Now, there's something you need to realise. I'm not a well organised human being. I find budgeting quite difficult because I'm useless at estimating how much things will cost. I've looked online a few times over the years for a budgeting calculator that might help me, but the problem with these is that they all want exact figures of how much you will spend within each 'category' every week or month. There's a downfall to this method: does anyone, especially a student, actually know exactly how much they'll spend on each and every thing? I'm not one to make all my plans in advance so it'd be impossible for me to determine where every penny is going to go for the whole term. I like life to be a little more impromptu than that - what if I want to go out one night but haven't budgeted for the occasion? It didn't take me long to decide that this kind of exactitude wouldn't work for me as a money management technique.

I realised that I'd have to figure out my own way, to make my own sort of Budgeting for Dummies. I'm usually utterly rubbish with money but I've found that keeping track of my spending in a simple way really helps me to stay on top of it all.

At the start of each term the first thing I do is make a note of my balance. I then minus any absolutely essential outgoings from this. Usually for me that's just monthly rent, and I sort bills and food etc. within my weekly spending. The next thing I do is look at how many weeks there'll be in the term and work out my ideal weekly budget based on my remaining balance (always leaving a bit spare to compensate for the odd over-budget week and emergencies).

After I've sorted that part out, I put my weekly budgets for the whole term into an app called Monefy. This app is a total godsend and if you're an Android user I'd absolutely recommend it. As far as I know, the Spendee app is fairly similar and that's available for iOS, so don't fear if you're an Apple aficionado.

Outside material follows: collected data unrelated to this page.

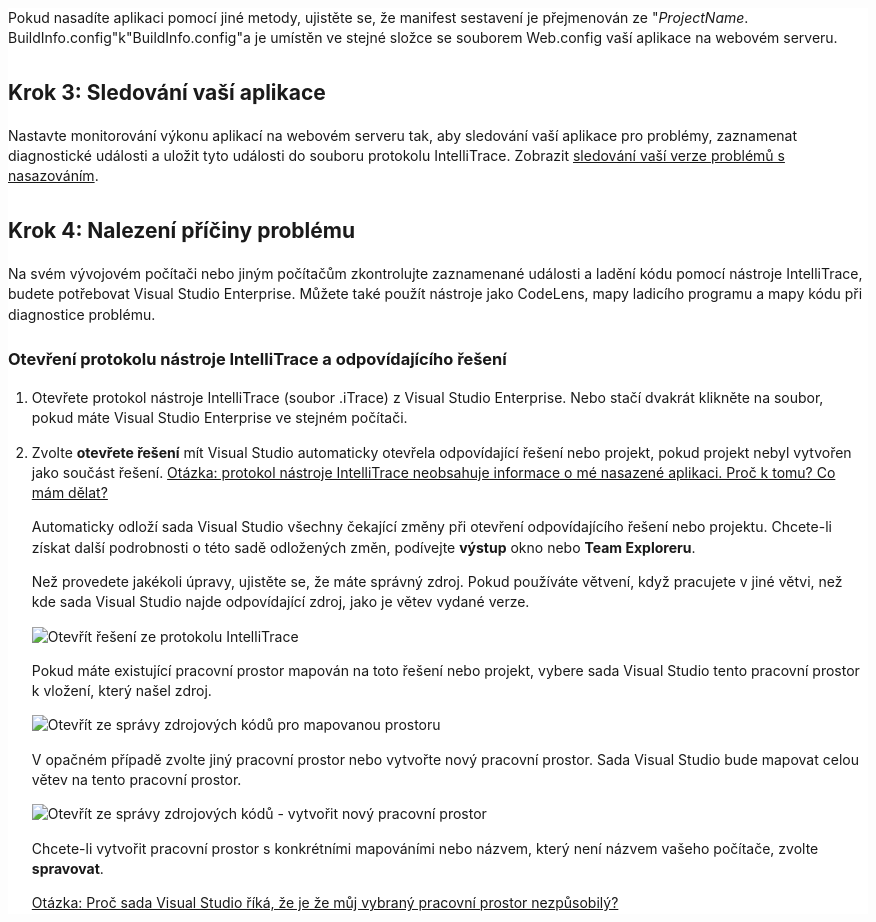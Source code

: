  Pokud nasadíte aplikaci pomocí jiné metody, ujistěte se, že manifest sestavení je přejmenován ze "*ProjectName*. BuildInfo.config"k"BuildInfo.config"a je umístěn ve stejné složce se souborem Web.config vaší aplikace na webovém serveru.

## <a name="step-3-monitor-your-app"></a>Krok 3: Sledování vaší aplikace
 Nastavte monitorování výkonu aplikací na webovém serveru tak, aby sledování vaší aplikace pro problémy, zaznamenat diagnostické události a uložit tyto události do souboru protokolu IntelliTrace. Zobrazit [sledování vaší verze problémů s nasazováním](../debugger/using-the-intellitrace-stand-alone-collector.md).

##  <a name="InvestigateEvents"></a> Krok 4: Nalezení příčiny problému
 Na svém vývojovém počítači nebo jiným počítačům zkontrolujte zaznamenané události a ladění kódu pomocí nástroje IntelliTrace, budete potřebovat Visual Studio Enterprise. Můžete také použít nástroje jako CodeLens, mapy ladicího programu a mapy kódu při diagnostice problému.

### <a name="open-the-intellitrace-log-and-matching-solution"></a>Otevření protokolu nástroje IntelliTrace a odpovídajícího řešení

1.  Otevřete protokol nástroje IntelliTrace (soubor .iTrace) z Visual Studio Enterprise. Nebo stačí dvakrát klikněte na soubor, pokud máte Visual Studio Enterprise ve stejném počítači.

2.  Zvolte **otevřete řešení** mít Visual Studio automaticky otevřela odpovídající řešení nebo projekt, pokud projekt nebyl vytvořen jako součást řešení. [Otázka: protokol nástroje IntelliTrace neobsahuje informace o mé nasazené aplikaci. Proč k tomu? Co mám dělat?](#InvalidConfigFile)

     Automaticky odloží sada Visual Studio všechny čekající změny při otevření odpovídajícího řešení nebo projektu. Chcete-li získat další podrobnosti o této sadě odložených změn, podívejte **výstup** okno nebo **Team Exploreru**.

     Než provedete jakékoli úpravy, ujistěte se, že máte správný zdroj. Pokud používáte větvení, když pracujete v jiné větvi, než kde sada Visual Studio najde odpovídající zdroj, jako je větev vydané verze.

     ![Otevřít řešení ze protokolu IntelliTrace](../debugger/media/ffr_itsummarypageopensolution.png "FFR_ITSummaryPageOpenSolution")

     Pokud máte existující pracovní prostor mapován na toto řešení nebo projekt, vybere sada Visual Studio tento pracovní prostor k vložení, který našel zdroj.

     ![Otevřít ze správy zdrojových kódů pro mapovanou prostoru](../debugger/media/ffr_openprojectfromsourcecontrol_mapped.png "FFR_OpenProjectFromSourceControl_Mapped")

     V opačném případě zvolte jiný pracovní prostor nebo vytvořte nový pracovní prostor. Sada Visual Studio bude mapovat celou větev na tento pracovní prostor.

     ![Otevřít ze správy zdrojových kódů &#45; vytvořit nový pracovní prostor](../debugger/media/ffr_openprojectfromsourcecontrol_createnewworkspace.png "FFR_OpenProjectFromSourceControl_CreateNewWorkspace")

     Chcete-li vytvořit pracovní prostor s konkrétními mapováními nebo názvem, který není názvem vašeho počítače, zvolte **spravovat**.

     [Otázka: Proč sada Visual Studio říká, že je že můj vybraný pracovní prostor nezpůsobilý?](#IneligibleWorkspace)
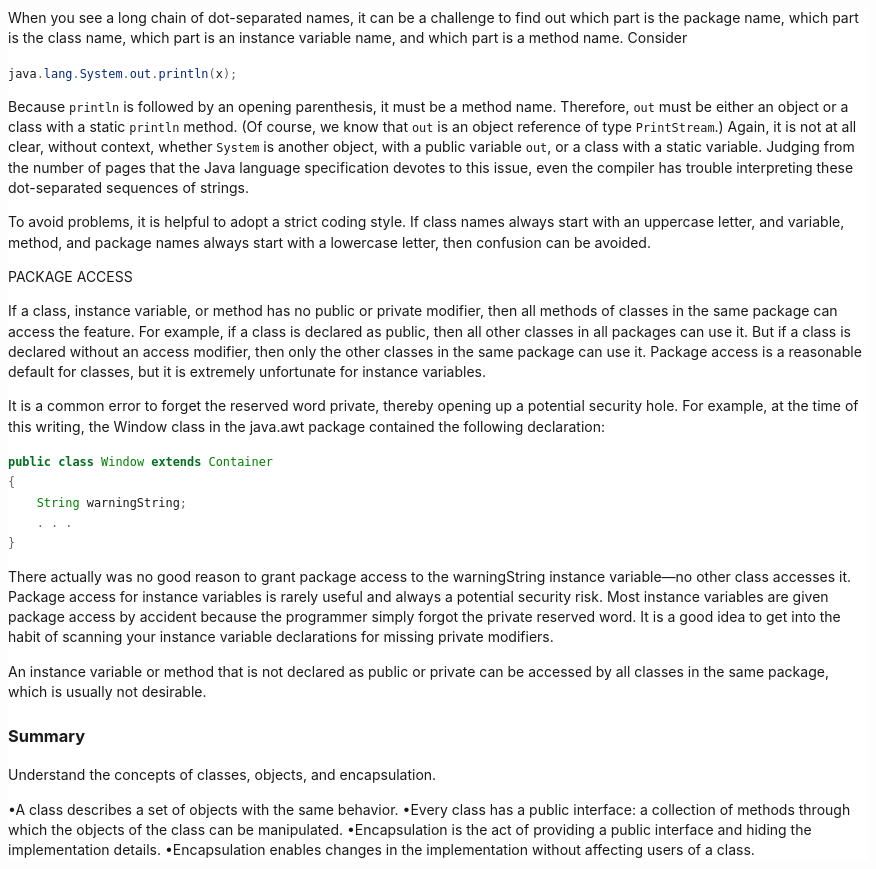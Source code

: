 When you see a long chain of dot-separated names, it can be a challenge to find out which part is the package name, which part is the class name, which part is an instance variable name, and which part is a method name. Consider 

```java
java.lang.System.out.println(x);
```

Because ```println``` is followed by an opening parenthesis, it must be a method name. Therefore, ```out``` must be either an object or a class with a static ```println``` method. (Of course, we know that ```out``` is an object reference of type ```PrintStream```.) Again, it is not at all clear, without context, whether ```System``` is another object, with a public variable ```out```, or a class with a static variable. Judging from the number of pages that the Java language specification devotes to this issue, even the compiler has trouble interpreting these dot-separated sequences of strings.

To avoid problems, it is helpful to adopt a strict coding style. If class names always start with an uppercase letter, and variable, method, and package names always start with a lowercase letter, then confusion can be avoided. 

PACKAGE ACCESS

If a class, instance variable, or method has no public or private modifier, then all methods of classes in the same package can access the feature. For example, if a class is declared as public, then all other classes in all packages can use it. But if a class is declared without an access modifier, then only the other classes in the same package can use it. Package access is a reasonable default for classes, but it is extremely unfortunate for instance variables.

It is a common error to forget the reserved word private, thereby opening up a potential security hole. For example, at the time of this writing, the Window class in the java.awt package contained the following declaration: 

```java
public class Window extends Container
{  
    String warningString;
    . . .
}
```
		
There actually was no good reason to grant package access to the warningString instance variable—no other class accesses it. 
Package access for instance variables is rarely useful and always a potential security risk. Most instance variables are given package access by accident because the programmer simply forgot the private reserved word. It is a good idea to get into the habit of scanning your instance variable declarations for missing private modifiers.

An instance variable or method that is not declared as public or private can be accessed by all classes in the same package, which is usually not desirable.

### Summary
Understand the concepts of classes, objects, and encapsulation.  

•A class describes a set of objects with the same behavior.
•Every class has a public interface: a collection of methods through which the objects of the class can be manipulated. 
•Encapsulation is the act of providing a public interface and hiding the implementation details.
•Encapsulation enables changes in the implementation without affecting users of a class.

The best thing about Monefy is its simplicity. I've included two screenshots below of the app showing my week's spending from back in December. The first is the main page that you see when you open the app, which gives you a breakdown of your balances for the current week and shows you a handy colour coded chart. This makes it easy to assess within which categories you're spending the most. The plus and minus symbols allow you to quickly add any incoming or outgoing expenses. If you tap the green 'balance' button the app shows you the page on the right, which gives you more precise details of your spending.



The way in which the app breaks down your spending for you by letting you categorise each expense is incredibly useful for learning more about your spending habits, and how to better organise and control them in future. The problem I'd had previously was not knowing how much I'd be spending within each of these categories, but after using this app for a few weeks the emerging spending patterns are easy to observe. The whole interface is clear and makes tracking your expenditures so much less of a chore! Another feature that I love is the widget which you can add to your phone's home screen (screenshot below). I use this to quickly add even the smallest of spends before I forget about them - things like a cup of tea bought during the uni day or one off necessities. If I was trying to track everything myself with pen and paper, there's no way I'd remember all the small things. Seeing the widget there at the bottom of my page whenever I look at my phone reminds me to put everything in.


I used this method for the whole of last term and it worked really well. Being able to see where my weekly balance stands at any time gives me peace of mind and means I can make decisions about purchases in an instant. Best of all, it means I can worry about the more important things and pretty much let my budgeting take care of itself! I hope that all I've learned on my way to better money management is helpful. Let me know if you use any apps to help you budget, whether you're another cash-strapped student or just want to be a more savvy spender in general.